**Exercise instructions:** All lines from the one containing "你看这个加法，一旦做完之后，" down to the one containing "那等于什么等于对数当中里边的", both ends included, are to be given again exactly; omit the rest of the listing below.

=-=-=

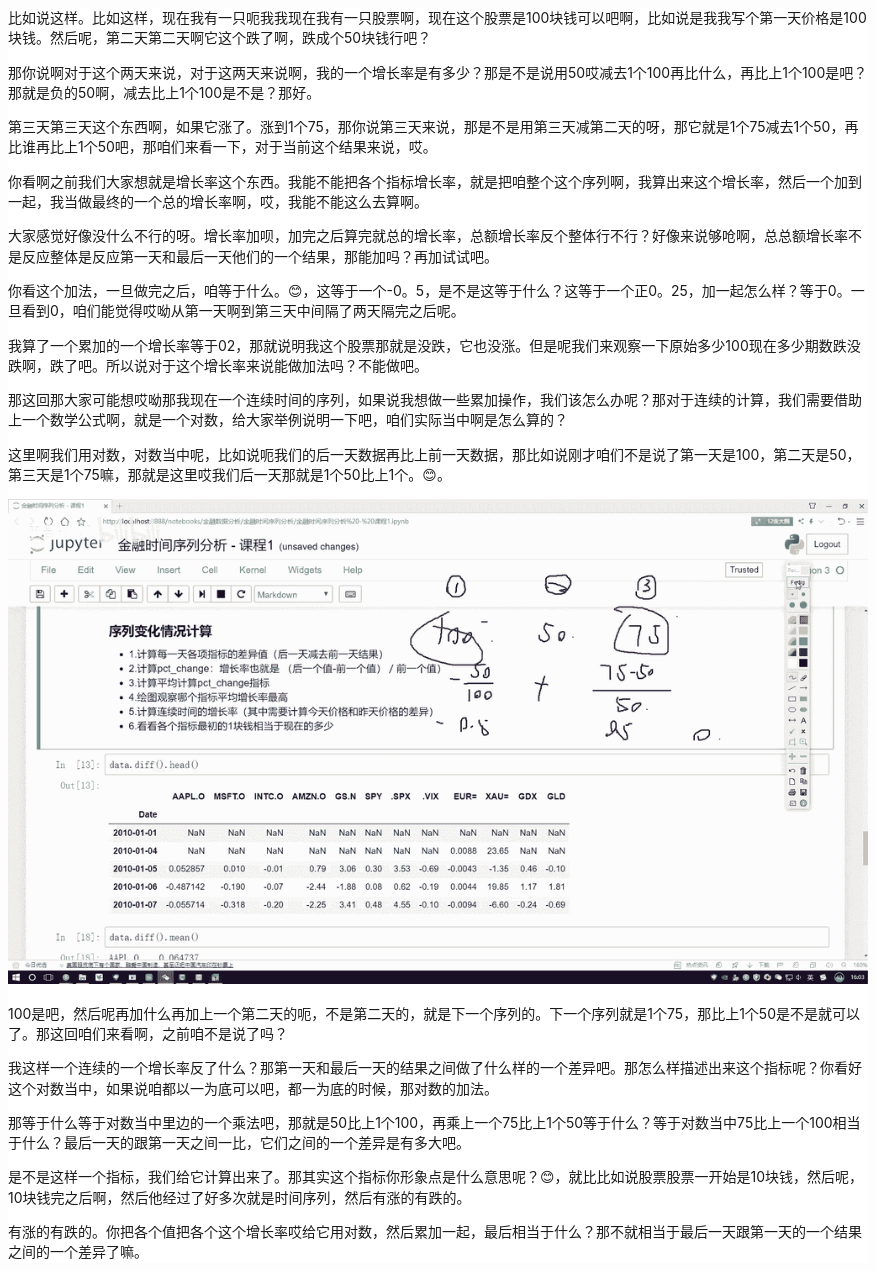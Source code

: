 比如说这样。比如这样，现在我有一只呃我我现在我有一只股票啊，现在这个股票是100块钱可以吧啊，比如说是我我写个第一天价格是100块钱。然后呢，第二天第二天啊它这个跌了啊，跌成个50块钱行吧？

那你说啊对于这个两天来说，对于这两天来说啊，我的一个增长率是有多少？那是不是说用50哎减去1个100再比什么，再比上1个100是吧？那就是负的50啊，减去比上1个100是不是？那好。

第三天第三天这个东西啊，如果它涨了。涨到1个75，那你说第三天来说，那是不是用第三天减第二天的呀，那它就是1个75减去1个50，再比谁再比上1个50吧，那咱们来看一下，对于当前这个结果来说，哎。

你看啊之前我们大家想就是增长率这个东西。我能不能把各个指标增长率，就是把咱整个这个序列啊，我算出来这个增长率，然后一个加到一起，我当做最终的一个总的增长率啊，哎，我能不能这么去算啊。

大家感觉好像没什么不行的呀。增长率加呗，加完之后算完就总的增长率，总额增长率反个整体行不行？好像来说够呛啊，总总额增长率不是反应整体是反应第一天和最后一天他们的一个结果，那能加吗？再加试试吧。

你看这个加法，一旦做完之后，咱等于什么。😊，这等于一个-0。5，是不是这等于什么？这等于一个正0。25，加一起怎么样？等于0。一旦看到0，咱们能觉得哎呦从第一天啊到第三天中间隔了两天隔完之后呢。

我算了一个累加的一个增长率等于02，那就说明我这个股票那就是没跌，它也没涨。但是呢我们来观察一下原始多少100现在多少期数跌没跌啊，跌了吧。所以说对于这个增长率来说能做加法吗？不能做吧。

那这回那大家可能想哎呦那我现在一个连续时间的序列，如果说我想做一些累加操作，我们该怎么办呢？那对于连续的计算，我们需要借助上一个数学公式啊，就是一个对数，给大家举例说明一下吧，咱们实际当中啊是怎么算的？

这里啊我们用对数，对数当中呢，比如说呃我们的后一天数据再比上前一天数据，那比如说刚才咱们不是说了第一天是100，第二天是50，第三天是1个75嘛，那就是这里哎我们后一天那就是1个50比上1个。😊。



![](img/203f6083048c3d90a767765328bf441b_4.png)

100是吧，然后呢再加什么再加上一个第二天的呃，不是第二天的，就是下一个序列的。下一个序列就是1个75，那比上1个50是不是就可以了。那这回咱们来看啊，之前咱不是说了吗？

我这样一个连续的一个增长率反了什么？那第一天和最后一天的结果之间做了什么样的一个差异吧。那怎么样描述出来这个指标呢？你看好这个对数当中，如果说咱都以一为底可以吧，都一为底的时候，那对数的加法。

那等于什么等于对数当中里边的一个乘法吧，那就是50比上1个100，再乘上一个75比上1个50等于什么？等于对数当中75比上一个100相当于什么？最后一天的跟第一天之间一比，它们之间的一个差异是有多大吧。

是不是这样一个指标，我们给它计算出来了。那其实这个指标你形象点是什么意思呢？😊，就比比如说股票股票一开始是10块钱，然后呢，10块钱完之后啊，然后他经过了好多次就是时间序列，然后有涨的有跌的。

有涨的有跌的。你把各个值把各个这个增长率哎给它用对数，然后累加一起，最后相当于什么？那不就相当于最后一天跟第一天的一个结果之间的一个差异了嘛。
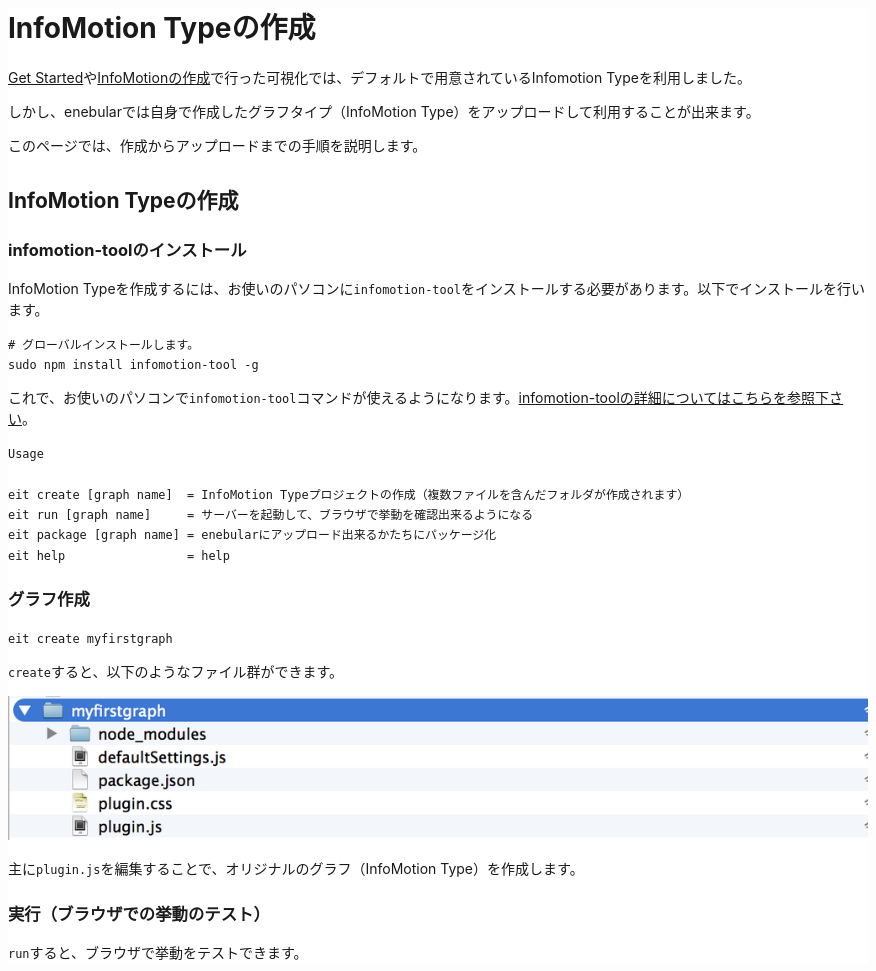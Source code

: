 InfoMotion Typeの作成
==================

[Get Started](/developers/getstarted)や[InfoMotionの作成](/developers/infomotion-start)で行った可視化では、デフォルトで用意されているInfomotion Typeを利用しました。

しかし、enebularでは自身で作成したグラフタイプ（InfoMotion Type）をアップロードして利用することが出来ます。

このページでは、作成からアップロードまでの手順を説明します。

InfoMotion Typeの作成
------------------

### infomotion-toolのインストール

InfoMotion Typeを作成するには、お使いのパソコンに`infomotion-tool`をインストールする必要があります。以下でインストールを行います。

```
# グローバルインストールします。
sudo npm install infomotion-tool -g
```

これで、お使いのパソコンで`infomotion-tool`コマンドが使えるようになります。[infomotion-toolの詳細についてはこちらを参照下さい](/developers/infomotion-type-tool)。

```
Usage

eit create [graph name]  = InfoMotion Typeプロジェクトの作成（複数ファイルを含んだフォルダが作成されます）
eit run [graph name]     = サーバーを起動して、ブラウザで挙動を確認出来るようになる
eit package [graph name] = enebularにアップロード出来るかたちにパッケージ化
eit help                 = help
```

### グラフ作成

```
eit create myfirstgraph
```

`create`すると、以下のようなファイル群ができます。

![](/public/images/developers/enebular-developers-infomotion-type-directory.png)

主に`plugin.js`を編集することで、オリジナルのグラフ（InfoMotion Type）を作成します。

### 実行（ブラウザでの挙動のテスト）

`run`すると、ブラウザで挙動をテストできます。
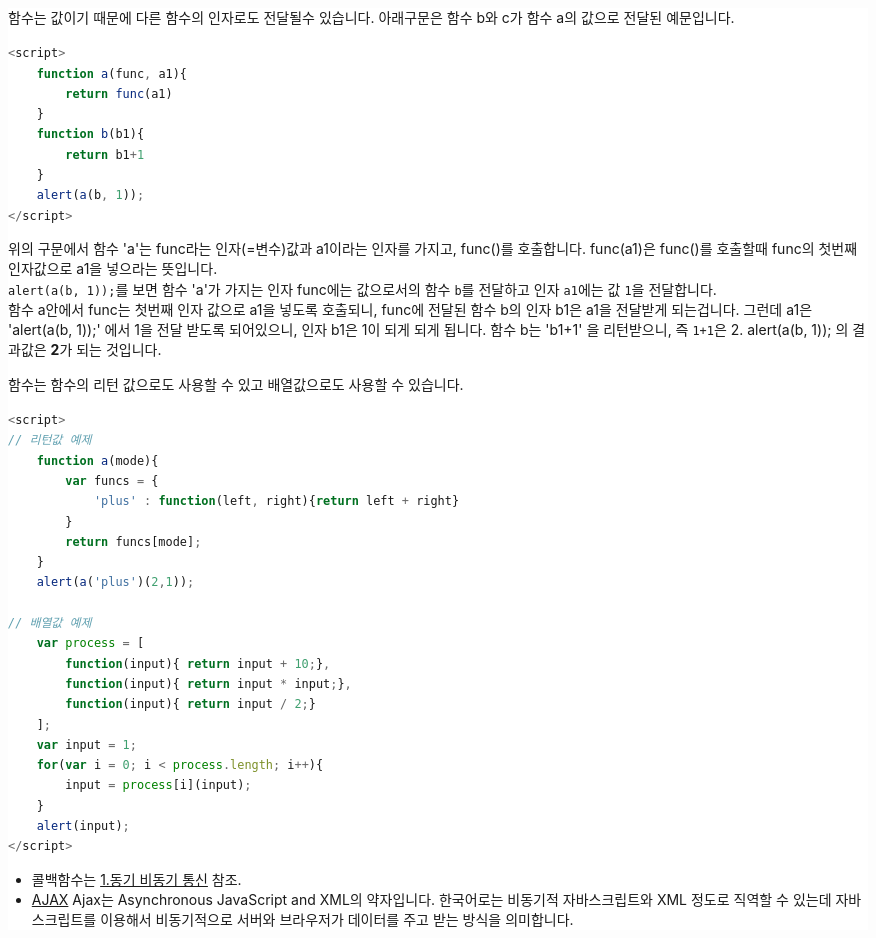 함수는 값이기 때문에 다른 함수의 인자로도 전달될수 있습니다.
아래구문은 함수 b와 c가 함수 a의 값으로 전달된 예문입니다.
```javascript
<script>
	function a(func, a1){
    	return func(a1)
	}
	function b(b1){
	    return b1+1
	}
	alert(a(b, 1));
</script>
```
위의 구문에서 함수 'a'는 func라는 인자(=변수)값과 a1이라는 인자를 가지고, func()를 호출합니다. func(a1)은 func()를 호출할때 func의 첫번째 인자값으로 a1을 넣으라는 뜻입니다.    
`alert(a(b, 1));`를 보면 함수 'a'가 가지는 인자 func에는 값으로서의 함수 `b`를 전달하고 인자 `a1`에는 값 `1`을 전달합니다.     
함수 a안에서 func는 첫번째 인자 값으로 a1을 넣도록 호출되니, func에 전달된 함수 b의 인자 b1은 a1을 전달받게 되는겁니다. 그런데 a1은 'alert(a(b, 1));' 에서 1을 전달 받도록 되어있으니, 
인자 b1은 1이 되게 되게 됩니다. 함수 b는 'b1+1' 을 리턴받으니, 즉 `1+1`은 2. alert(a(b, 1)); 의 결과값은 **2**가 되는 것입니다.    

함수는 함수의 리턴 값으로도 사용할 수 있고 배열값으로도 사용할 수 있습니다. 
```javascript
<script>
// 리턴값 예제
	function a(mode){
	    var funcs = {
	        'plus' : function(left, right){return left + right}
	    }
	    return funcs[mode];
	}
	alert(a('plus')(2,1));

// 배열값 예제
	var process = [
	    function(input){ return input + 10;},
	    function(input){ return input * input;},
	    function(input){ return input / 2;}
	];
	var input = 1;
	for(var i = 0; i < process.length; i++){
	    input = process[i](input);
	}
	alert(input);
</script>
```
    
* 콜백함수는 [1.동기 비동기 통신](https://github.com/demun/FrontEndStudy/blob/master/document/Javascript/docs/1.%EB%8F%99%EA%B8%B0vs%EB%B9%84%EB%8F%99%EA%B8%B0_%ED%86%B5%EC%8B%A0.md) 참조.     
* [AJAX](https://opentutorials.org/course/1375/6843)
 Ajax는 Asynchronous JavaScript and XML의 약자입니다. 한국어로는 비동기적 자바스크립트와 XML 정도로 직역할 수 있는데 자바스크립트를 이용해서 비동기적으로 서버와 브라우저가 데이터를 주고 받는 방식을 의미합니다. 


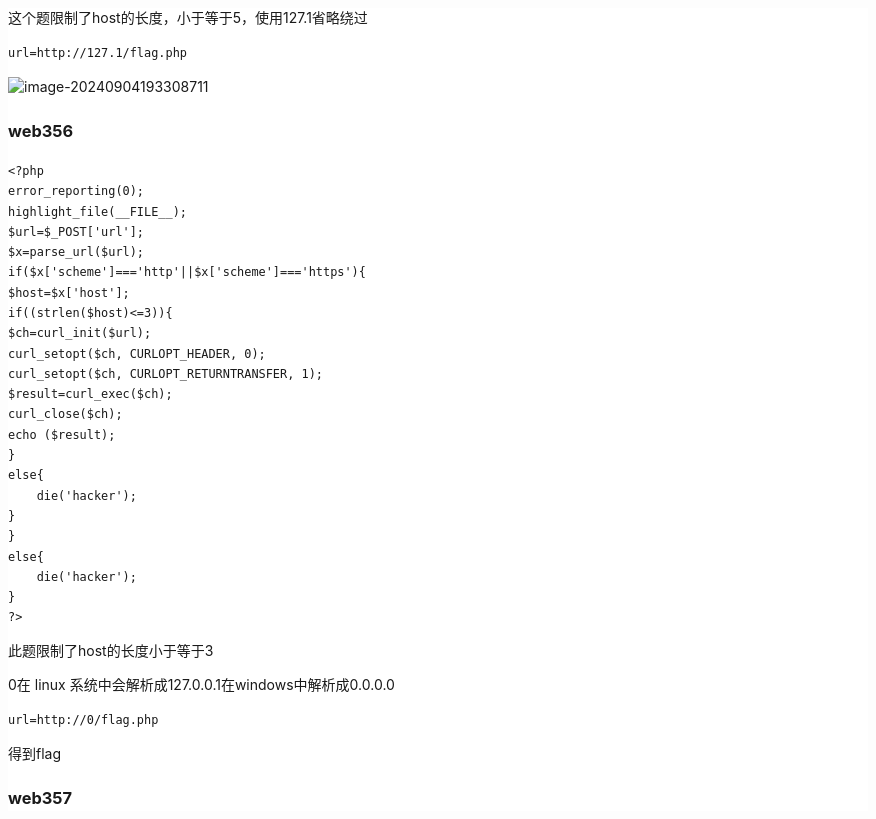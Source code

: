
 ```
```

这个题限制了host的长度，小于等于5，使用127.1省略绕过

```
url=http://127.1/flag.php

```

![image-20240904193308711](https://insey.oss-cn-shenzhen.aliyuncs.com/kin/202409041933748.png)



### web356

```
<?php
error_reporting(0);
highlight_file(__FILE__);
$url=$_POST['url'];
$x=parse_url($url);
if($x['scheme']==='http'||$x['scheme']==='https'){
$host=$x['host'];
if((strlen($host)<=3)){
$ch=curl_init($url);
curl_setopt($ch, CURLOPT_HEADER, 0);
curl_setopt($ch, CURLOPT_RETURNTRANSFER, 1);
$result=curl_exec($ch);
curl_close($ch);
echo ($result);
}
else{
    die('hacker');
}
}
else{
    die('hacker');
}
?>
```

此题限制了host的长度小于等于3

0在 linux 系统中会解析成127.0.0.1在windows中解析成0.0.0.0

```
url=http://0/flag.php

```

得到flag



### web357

=-=-=

**Exercise response:**
你看这个加法，一旦做完之后，咱等于什么。😊，这等于一个-0。5，是不是这等于什么？这等于一个正0。25，加一起怎么样？等于0。一旦看到0，咱们能觉得哎呦从第一天啊到第三天中间隔了两天隔完之后呢。

我算了一个累加的一个增长率等于02，那就说明我这个股票那就是没跌，它也没涨。但是呢我们来观察一下原始多少100现在多少期数跌没跌啊，跌了吧。所以说对于这个增长率来说能做加法吗？不能做吧。

那这回那大家可能想哎呦那我现在一个连续时间的序列，如果说我想做一些累加操作，我们该怎么办呢？那对于连续的计算，我们需要借助上一个数学公式啊，就是一个对数，给大家举例说明一下吧，咱们实际当中啊是怎么算的？

这里啊我们用对数，对数当中呢，比如说呃我们的后一天数据再比上前一天数据，那比如说刚才咱们不是说了第一天是100，第二天是50，第三天是1个75嘛，那就是这里哎我们后一天那就是1个50比上1个。😊。



![](img/203f6083048c3d90a767765328bf441b_4.png)

100是吧，然后呢再加什么再加上一个第二天的呃，不是第二天的，就是下一个序列的。下一个序列就是1个75，那比上1个50是不是就可以了。那这回咱们来看啊，之前咱不是说了吗？

我这样一个连续的一个增长率反了什么？那第一天和最后一天的结果之间做了什么样的一个差异吧。那怎么样描述出来这个指标呢？你看好这个对数当中，如果说咱都以一为底可以吧，都一为底的时候，那对数的加法。

那等于什么等于对数当中里边的一个乘法吧，那就是50比上1个100，再乘上一个75比上1个50等于什么？等于对数当中75比上一个100相当于什么？最后一天的跟第一天之间一比，它们之间的一个差异是有多大吧。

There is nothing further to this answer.